As for unemployment, the fallout it causes, ranging from temporary malaise to social and emotional implosion, is a shared experience but one that isn't discussed openly. "People who have lived through downward mobility," explains a book on the subject written by an anthropologist, "are often secretive and cloistered or so bewildered by their fate that they find it hard to explain to themselves, let alone to others, what has befallen them." Therefore most of us don't hear about it, don't understand it, and are never prepared for handling it.

My husband's and my problem, as it often happens, was larger than fretting over the personal side of our finances. We were equally, or perhaps more so, upset by contrasting ourselves to our better-off friends and neighbors. It doesn't make logical sense why we should concern ourselves with the financial situations of those around us. After all, they're not paying our bills and we're not paying theirs. Life is not a zero-sum game, with one person's gain having to be another person's loss. So we have no real reason not to be glad for another's success. Right? If only it worked that way. In fact, it does matter to us. And the more difficulties we are having, the more the success of others, frankly, aggravates us.

In our competitive, comparison-minded culture, relative success is what matters. So another person's gain really can feel like our loss. Economists refer to "positional goods," the things we buy that are meant to set us a notch higher than others who don't have them; and psychologists ponder "status anxiety," our worry that we are not keeping up with others. In measuring where we stand, relativity is everything.

Professors at Harvard and the University of Miami conducted a survey about income. They asked over 250 people whether they would prefer to earn $50,000 per year while those around them earned $25,000, or to earn $100,000 while those around them earned $200,000. More than half chose the first scenario, giving up having twice as much total money in order to have relatively more than others.

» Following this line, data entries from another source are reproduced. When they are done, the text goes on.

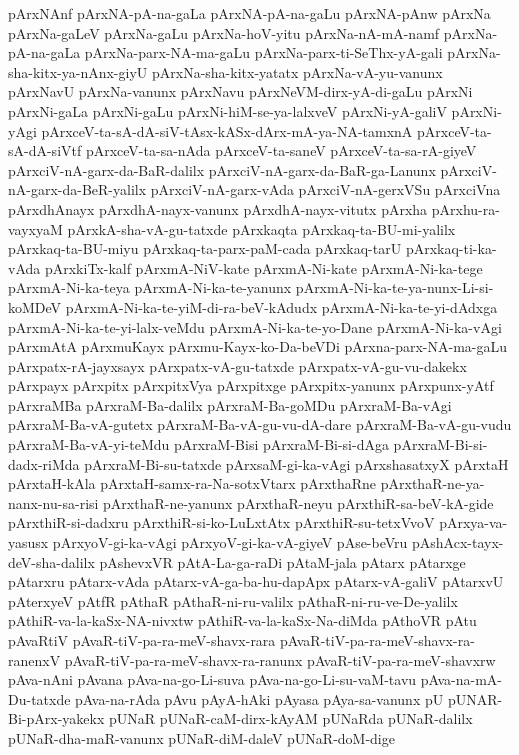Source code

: {pArxNAnf
pArxNA-pA-na-gaLa
pArxNA-pA-na-gaLu
pArxNA-pAnw
pArxNa
pArxNa-gaLeV
pArxNa-gaLu
pArxNa-hoV-yitu
pArxNa-nA-mA-namf
pArxNa-pA-na-gaLa
pArxNa-parx-NA-ma-gaLu
pArxNa-parx-ti-SeThx-yA-gali
pArxNa-sha-kitx-ya-nAnx-giyU
pArxNa-sha-kitx-yatatx
pArxNa-vA-yu-vanunx
pArxNavU
pArxNa-vanunx
pArxNavu
pArxNeVM-dirx-yA-di-gaLu
pArxNi
pArxNi-gaLa
pArxNi-gaLu
pArxNi-hiM-se-ya-lalxveV
pArxNi-yA-galiV
pArxNi-yAgi
pArxceV-ta-sA-dA-siV-tAsx-kASx-dArx-mA-ya-NA-tamxnA
pArxceV-ta-sA-dA-siVtf
pArxceV-ta-sa-nAda
pArxceV-ta-saneV
pArxceV-ta-sa-rA-giyeV
pArxciV-nA-garx-da-BaR-dalilx
pArxciV-nA-garx-da-BaR-ga-Lanunx
pArxciV-nA-garx-da-BeR-yalilx
pArxciV-nA-garx-vAda
pArxciV-nA-gerxVSu
pArxciVna
pArxdhAnayx
pArxdhA-nayx-vanunx
pArxdhA-nayx-vitutx
pArxha
pArxhu-ra-vayxyaM
pArxkA-sha-vA-gu-tatxde
pArxkaqta
pArxkaq-ta-BU-mi-yalilx
pArxkaq-ta-BU-miyu
pArxkaq-ta-parx-paM-cada
pArxkaq-tarU
pArxkaq-ti-ka-vAda
pArxkiTx-kalf
pArxmA-NiV-kate
pArxmA-Ni-kate
pArxmA-Ni-ka-tege
pArxmA-Ni-ka-teya
pArxmA-Ni-ka-te-yanunx
pArxmA-Ni-ka-te-ya-nunx-Li-si-koMDeV
pArxmA-Ni-ka-te-yiM-di-ra-beV-kAdudx
pArxmA-Ni-ka-te-yi-dAdxga
pArxmA-Ni-ka-te-yi-lalx-veMdu
pArxmA-Ni-ka-te-yo-Dane
pArxmA-Ni-ka-vAgi
pArxmAtA
pArxmuKayx
pArxmu-Kayx-ko-Da-beVDi
pArxna-parx-NA-ma-gaLu
pArxpatx-rA-jayxsayx
pArxpatx-vA-gu-tatxde
pArxpatx-vA-gu-vu-dakekx
pArxpayx
pArxpitx
pArxpitxVya
pArxpitxge
pArxpitx-yanunx
pArxpunx-yAtf
pArxraMBa
pArxraM-Ba-dalilx
pArxraM-Ba-goMDu
pArxraM-Ba-vAgi
pArxraM-Ba-vA-gutetx
pArxraM-Ba-vA-gu-vu-dA-dare
pArxraM-Ba-vA-gu-vudu
pArxraM-Ba-vA-yi-teMdu
pArxraM-Bisi
pArxraM-Bi-si-dAga
pArxraM-Bi-si-dadx-riMda
pArxraM-Bi-su-tatxde
pArxsaM-gi-ka-vAgi
pArxshasatxyX
pArxtaH
pArxtaH-kAla
pArxtaH-samx-ra-Na-sotxVtarx
pArxthaRne
pArxthaR-ne-ya-nanx-nu-sa-risi
pArxthaR-ne-yanunx
pArxthaR-neyu
pArxthiR-sa-beV-kA-gide
pArxthiR-si-dadxru
pArxthiR-si-ko-LuLxtAtx
pArxthiR-su-tetxVvoV
pArxya-va-yasusx
pArxyoV-gi-ka-vAgi
pArxyoV-gi-ka-vA-giyeV
pAse-beVru
pAshAcx-tayx-deV-sha-dalilx
pAshevxVR
pAtA-La-ga-raDi
pAtaM-jala
pAtarx
pAtarxge
pAtarxru
pAtarx-vAda
pAtarx-vA-ga-ba-hu-dapApx
pAtarx-vA-galiV
pAtarxvU
pAterxyeV
pAtfR
pAthaR
pAthaR-ni-ru-valilx
pAthaR-ni-ru-ve-De-yalilx
pAthiR-va-la-kaSx-NA-nivxtw
pAthiR-va-la-kaSx-Na-diMda
pAthoVR
pAtu
pAvaRtiV
pAvaR-tiV-pa-ra-meV-shavx-rara
pAvaR-tiV-pa-ra-meV-shavx-ra-ranenxV
pAvaR-tiV-pa-ra-meV-shavx-ra-ranunx
pAvaR-tiV-pa-ra-meV-shavxrw
pAva-nAni
pAvana
pAva-na-go-Li-suva
pAva-na-go-Li-su-vaM-tavu
pAva-na-mA-Du-tatxde
pAva-na-rAda
pAvu
pAyA-hAki
pAyasa
pAya-sa-vanunx
pU
pUNAR-Bi-pArx-yakekx
pUNaR
pUNaR-caM-dirx-kAyAM
pUNaRda
pUNaR-dalilx
pUNaR-dha-maR-vanunx
pUNaR-diM-daleV
pUNaR-doM-dige
}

A more nuanced experiment showed even more strongly how important relative wealth is to us. Researchers in Britain set up a computer gambling game in which each player got 100 units of currency. The subjects played to increase their wealth, and as they played they could also see how well the other players were doing. Then a new level of the game was introduced: First some random players were given a 500 unit bonus, and then all players were given the ability to pay some of their own currency in order to "burn" other players and reduce the other players' wealth. In what came as a surprise to the researchers, the game became all about burning. The players who hadn't gotten the bonus immediately struck out against the newly rich. Although it hurt their own wealth, two-thirds of the players spent their own currency to bring the wealthier players down.

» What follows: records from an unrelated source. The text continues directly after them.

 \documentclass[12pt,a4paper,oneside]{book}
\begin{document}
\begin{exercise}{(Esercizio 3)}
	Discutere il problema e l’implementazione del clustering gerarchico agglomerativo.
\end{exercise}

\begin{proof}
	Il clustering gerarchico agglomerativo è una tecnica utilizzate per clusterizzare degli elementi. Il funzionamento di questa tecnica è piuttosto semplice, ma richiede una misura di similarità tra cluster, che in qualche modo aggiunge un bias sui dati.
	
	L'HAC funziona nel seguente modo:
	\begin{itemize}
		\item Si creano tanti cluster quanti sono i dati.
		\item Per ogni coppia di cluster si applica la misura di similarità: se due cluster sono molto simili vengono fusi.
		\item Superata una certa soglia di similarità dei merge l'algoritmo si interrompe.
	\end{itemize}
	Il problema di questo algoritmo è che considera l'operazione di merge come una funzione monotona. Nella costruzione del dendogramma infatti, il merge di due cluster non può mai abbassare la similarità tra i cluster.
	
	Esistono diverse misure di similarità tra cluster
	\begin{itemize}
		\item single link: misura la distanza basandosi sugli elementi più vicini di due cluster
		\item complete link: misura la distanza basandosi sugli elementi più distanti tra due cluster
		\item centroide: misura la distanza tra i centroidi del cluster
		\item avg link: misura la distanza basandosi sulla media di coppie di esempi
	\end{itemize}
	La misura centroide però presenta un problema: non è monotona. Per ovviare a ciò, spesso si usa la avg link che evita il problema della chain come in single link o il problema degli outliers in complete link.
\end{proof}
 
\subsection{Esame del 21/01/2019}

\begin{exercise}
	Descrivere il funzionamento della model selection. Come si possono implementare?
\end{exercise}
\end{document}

Another bit of Petri dish proof that we care all too much about how much money our peers have comes from a recent experiment conducted at Princeton. A series of two players were openly explained the terms of a game that would be played only once: One player was given ten dollars and had to make an offer of some amount of that money to the other player. If the other player accepted the offer, both players would get to keep their money. But if the other player refused the offer, then neither would get to keep any money. Rational behavior says that Player B would accept any offer, since doing so meant personal gain, while refusal of any amount meant getting nothing. But that's not what usually happened. When Player A's offer was seen as unfair (a piddling dollar, for instance), it was usually refused by Player B, leaving both players with zero. As one of the study's authors wrote, "Player B often gives up a smaller sum so Player A doesn't get a larger sum."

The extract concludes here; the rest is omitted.